Another key learning from any incident is around the development and discussion of incident response capability as it relates to nodal points in a firm’s supply chain. It is not sufficient to merely ensure your own house is in order. Firms are only as strong as their weakest link, so developing good working relationships with suppliers and auditing key stakeholders’ incident response plans as part of any commercial engagement are key steps to take in building supply chain resilience. Conducting reviews of supply chain provider’s emergency response procedures and ensuring regulatory compliance will not only get suppliers to focus in on this critical capability, it will also allow firms to tailor their own response plans to ensure continuation of services in the case of a significant outage relating to critical service provision.
Incident response plans should not be seen as a fixed provision in order to achieve compliance, but as a vital component of ongoing employee education and, ultimately, as a key business enabler.
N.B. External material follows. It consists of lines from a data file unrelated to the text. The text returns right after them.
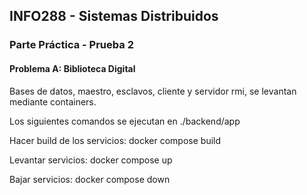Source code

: ## INFO288 - Sistemas Distribuidos

### Parte Práctica - Prueba 2  
#### Problema A: Biblioteca Digital

Bases de datos, maestro, esclavos, cliente y servidor rmi, se levantan mediante containers.

Los siguientes comandos se ejecutan en ./backend/app

Hacer build de los servicios: docker compose build

Levantar servicios: docker compose up

Bajar servicios: docker compose down
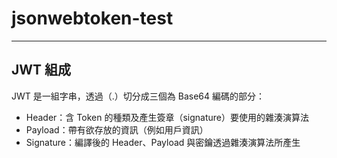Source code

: # jsonwebtoken-test
-----------------------------


## <strong>JWT 組成</strong>
JWT 是一組字串，透過（.）切分成三個為 Base64 編碼的部分：
*  Header：含 Token 的種類及產生簽章（signature）要使用的雜湊演算法
*  Payload：帶有欲存放的資訊（例如用戶資訊）
*  Signature：編譯後的 Header、Payload 與密鑰透過雜湊演算法所產生

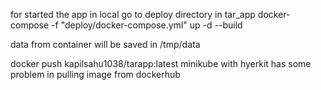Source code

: for started the app in local go to deploy directory in tar_app
docker-compose -f "deploy/docker-compose.yml" up -d --build

data from container will be saved in /tmp/data


docker push kapilsahu1038/tarapp:latest
minikube with hyerkit has some problem in pulling image from dockerhub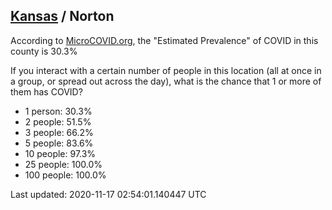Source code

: 
## [Kansas](/united-states/kansas) / Norton

According to [MicroCOVID.org](http://microcovid.org),
the "Estimated Prevalence" of COVID in this county is 30.3%

If you interact with a certain number of people in this location
(all at once in a group, or spread out across the day), what is the chance that
1 or more of them has COVID?

- 1 person: 30.3%
- 2 people: 51.5%
- 3 people: 66.2%
- 5 people: 83.6%
- 10 people: 97.3%
- 25 people: 100.0%
- 100 people: 100.0%

Last updated: 2020-11-17 02:54:01.140447 UTC
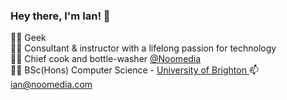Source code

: ### Hey there, I'm Ian! 👋

🧑‍💻 Geek </br>
👨‍🏫 Consultant & instructor with a lifelong passion for technology </br>
👨‍🍳 Chief cook and bottle-washer [@Noomedia](https://github.com/noomedia/) </br>
👨‍🎓 BSc(Hons) Computer Science - [University of Brighton ](https://www.brighton.ac.uk/courses/study/computer-science-bsc-hons.aspx)
📫 [ian@noomedia.com](mailto:ian@noomedia.com)

<!--
**ianjukes/ianjukes** is a ✨ _special_ ✨ repository because its `README.md` (this file) appears on your GitHub profile.

Here are some ideas to get you started:

- 🔭 I’m currently working on ...
- 🌱 I’m currently learning ...
- 👯 I’m looking to collaborate on ...
- 🤔 I’m looking for help with ...
- 💬 Ask me about ...
- 📫 How to reach me: ...
- 😄 Pronouns: ...
- ⚡ Fun fact: ...
-->
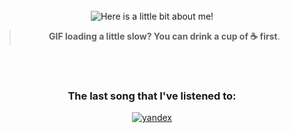 <div align="center">
<br/>
<img src="https://raw.githubusercontent.com/Innsmouth-trip/Innsmouth-Trip/main/assets/terminal.gif" alt="Here is a little bit about me!">

<br />

> **GIF loading a little slow? You can drink a cup of ☕ first**.

<br/>
<br/>

### The last song that I've listened to:

[![yandex](http://93.92.199.177:1337/lasthub)](https://music.yandex.ru/users/Invisible-sleeper/albums)

</div>


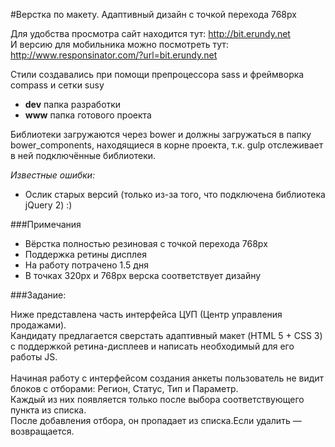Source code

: #Верстка по макету. Адаптивный дизайн с точкой перехода 768px

Для удобства просмотра сайт находится тут: http://bit.erundy.net<br/>
И версию для мобильника можно посмотреть тут: http://www.responsinator.com/?url=bit.erundy.net

Стили создавались при помощи препроцессора sass и фреймворка compass и сетки susy

* **dev** папка разработки
* **www** папка готового проекта


Библиотеки загружаются через bower и должны загружаться в папку bower_components, находящиеся в корне проекта, т.к. gulp отслеживает в ней подключённые библиотеки.


*Известные ошибки:*
* Ослик старых версий (только из-за того, что подключена библиотека jQuery 2)  :)

###Примечания
* Вёрстка полностью резиновая с точкой перехода 768px
* Поддержка ретины дисплея
* На работу потрачено 1.5 дня
* В точках 320px и 768px верска соответствует дизайну
 

###Задание:

Ниже представлена часть интерфейса ЦУП (Центр управления продажами). <br/>
Кандидату предлагается сверстать адаптивный макет (HTML 5 + CSS 3) с поддержкой ретина-дисплеев и написать необходимый для его работы JS. <br/><br/>
Начиная работу с интерфейсом создания анкеты пользователь не видит блоков с отборами: Регион, Статус, Тип и Параметр.<br/>
Каждый из них появляется только после выбора соответствующего пункта из списка.<br/>
После добавления отбора, он пропадает из списка.Если удалить — возвращается.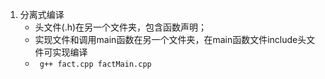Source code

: 1. 分离式编译
	+ 头文件(.h)在另一个文件夹，包含函数声明；
	+ 实现文件和调用main函数在另一个文件夹，在main函数文件include头文件可实现编译
	+ ` g++ fact.cpp factMain.cpp`

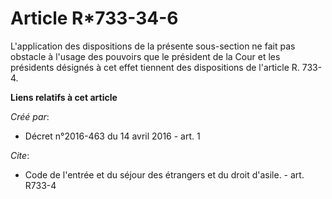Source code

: # Article R*733-34-6

L'application des dispositions de la présente sous-section ne fait pas obstacle à l'usage des pouvoirs que le président de la
Cour et les présidents désignés à cet effet tiennent des dispositions de l'article R. 733-4.

**Liens relatifs à cet article**

_Créé par_:

  - Décret n°2016-463 du 14 avril 2016 - art. 1

_Cite_:

  - Code de l'entrée et du séjour des étrangers et du droit d'asile. - art. R733-4
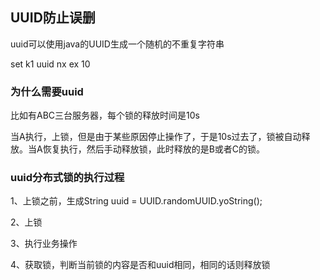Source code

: ## UUID防止误删

uuid可以使用java的UUID生成一个随机的不重复字符串

set k1 uuid nx ex 10

### 为什么需要uuid

比如有ABC三台服务器，每个锁的释放时间是10s

当A执行，上锁，但是由于某些原因停止操作了，于是10s过去了，锁被自动释放。当A恢复执行，然后手动释放锁，此时释放的是B或者C的锁。

### uuid分布式锁的执行过程

1、上锁之前，生成String uuid = UUID.randomUUID.yoString();

2、上锁

3、执行业务操作

4、获取锁，判断当前锁的内容是否和uuid相同，相同的话则释放锁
Extending these preparedness activities to encompass key providers should also be a key provision of this activity to ensure that in the event of an incident, company resilience can be maintained. The inter-personal dynamics of incident response teams (both within a firm and extending to its wider network of suppliers and service providers) must not be overlooked, so familiarity and trust must be built up as part of these preparatory processes.
One of the most important cyber vulnerabilities nowadays comes from third parties and companies should have a clear methodology to understand the cyber risk related to those in their networks being targeted by threat actors, and then evaluate and properly manage it. Effective third-party risk management is now crucial.
As best practice, and particularly in the wake of an incident, firms should be reminded of these vulnerabilities and threats. Key questions for firms to ask themselves include: Do we have a comprehensive cyber risk management focusing on critical business assets, encompassing the extended enterprise and covering the life cycle of those assets and all the actors managing them? Do we regularly check the cyber posture and related risk of our key suppliers? Too often, companies are over-confident of their suppliers’ ability to manage cyber risk. While certain services can be outsourced, firms must not outsource responsibility for maintaining comprehensive cybersecurity protection, or they risk carrying the reputational can when threat actors strike.
Lorenzo Grillo is a managing director in Alvarez & Marsal’s disputes and investigations practice.